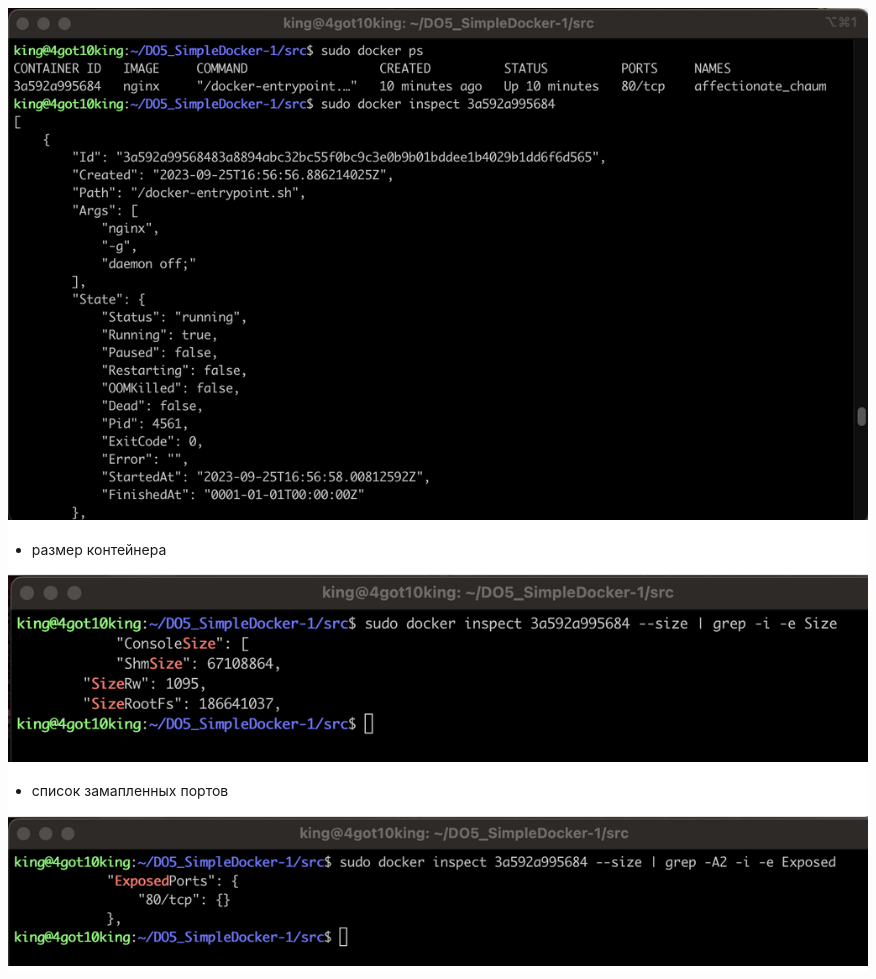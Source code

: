 ![6.png](Screenshots/6.png)

+ размер контейнера

![7.png](Screenshots/7.png)

+ список замапленных портов

![8.png](Screenshots/8.png)
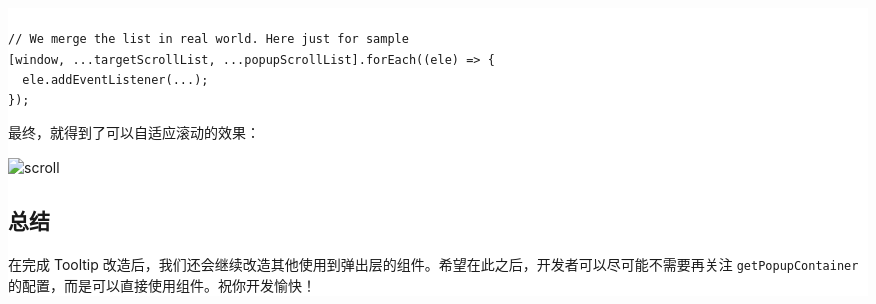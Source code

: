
 ```tsx

// We merge the list in real world. Here just for sample
[window, ...targetScrollList, ...popupScrollList].forEach((ele) => {
  ele.addEventListener(...);
});
```

最终，就得到了可以自适应滚动的效果：

<img alt="scroll" height="300" src="https://mdn.alipayobjects.com/huamei_7uahnr/afts/img/A*sxaTTJjLtIMAAAAAAAAAAAAADrJ8AQ/original" />

## 总结

在完成 Tooltip 改造后，我们还会继续改造其他使用到弹出层的组件。希望在此之后，开发者可以尽可能不需要再关注 `getPopupContainer` 的配置，而是可以直接使用组件。祝你开发愉快！
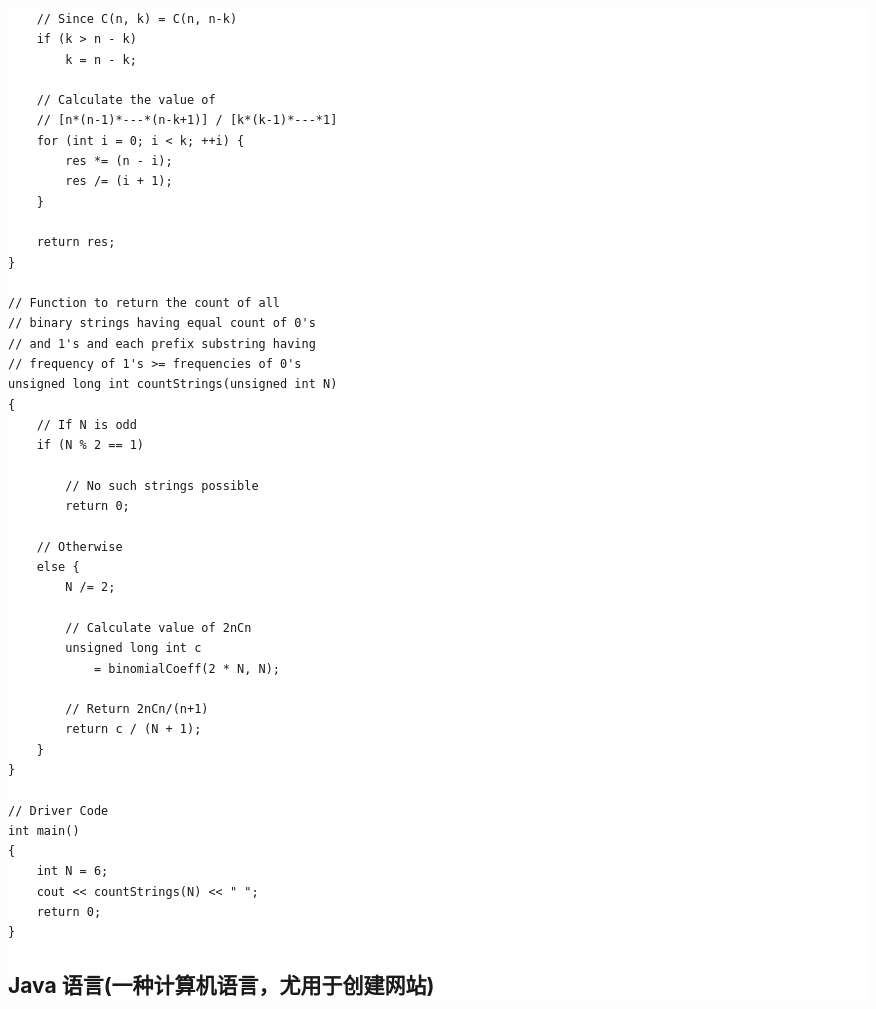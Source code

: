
 ```
    // Since C(n, k) = C(n, n-k)
    if (k > n - k)
        k = n - k;

    // Calculate the value of
    // [n*(n-1)*---*(n-k+1)] / [k*(k-1)*---*1]
    for (int i = 0; i < k; ++i) {
        res *= (n - i);
        res /= (i + 1);
    }

    return res;
}

// Function to return the count of all
// binary strings having equal count of 0's
// and 1's and each prefix substring having
// frequency of 1's >= frequencies of 0's
unsigned long int countStrings(unsigned int N)
{
    // If N is odd
    if (N % 2 == 1)

        // No such strings possible
        return 0;

    // Otherwise
    else {
        N /= 2;

        // Calculate value of 2nCn
        unsigned long int c
            = binomialCoeff(2 * N, N);

        // Return 2nCn/(n+1)
        return c / (N + 1);
    }
}

// Driver Code
int main()
{
    int N = 6;
    cout << countStrings(N) << " ";
    return 0;
}
```

## Java 语言(一种计算机语言，尤用于创建网站)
+ + + +
Write out the listing again word for word, but without its pictures.

## [SOLUTION BELOW]
Source code

: ![6.png](Screenshots/6.png)

+ размер контейнера

![7.png](Screenshots/7.png)

+ список замапленных портов

![8.png](Screenshots/8.png)
Source code

:
 ```tsx

// We merge the list in real world. Here just for sample
[window, ...targetScrollList, ...popupScrollList].forEach((ele) => {
  ele.addEventListener(...);
});
```

最终，就得到了可以自适应滚动的效果：

<img alt="scroll" height="300" src="https://mdn.alipayobjects.com/huamei_7uahnr/afts/img/A*sxaTTJjLtIMAAAAAAAAAAAAADrJ8AQ/original" />

## 总结

在完成 Tooltip 改造后，我们还会继续改造其他使用到弹出层的组件。希望在此之后，开发者可以尽可能不需要再关注 `getPopupContainer` 的配置，而是可以直接使用组件。祝你开发愉快！
Source code

:
 ```
    // Since C(n, k) = C(n, n-k)
    if (k > n - k)
        k = n - k;

    // Calculate the value of
    // [n*(n-1)*---*(n-k+1)] / [k*(k-1)*---*1]
    for (int i = 0; i < k; ++i) {
        res *= (n - i);
        res /= (i + 1);
    }

    return res;
}

// Function to return the count of all
// binary strings having equal count of 0's
// and 1's and each prefix substring having
// frequency of 1's >= frequencies of 0's
unsigned long int countStrings(unsigned int N)
{
    // If N is odd
    if (N % 2 == 1)

        // No such strings possible
        return 0;

    // Otherwise
    else {
        N /= 2;

        // Calculate value of 2nCn
        unsigned long int c
            = binomialCoeff(2 * N, N);

        // Return 2nCn/(n+1)
        return c / (N + 1);
    }
}

// Driver Code
int main()
{
    int N = 6;
    cout << countStrings(N) << " ";
    return 0;
}
```

## Java 语言(一种计算机语言，尤用于创建网站)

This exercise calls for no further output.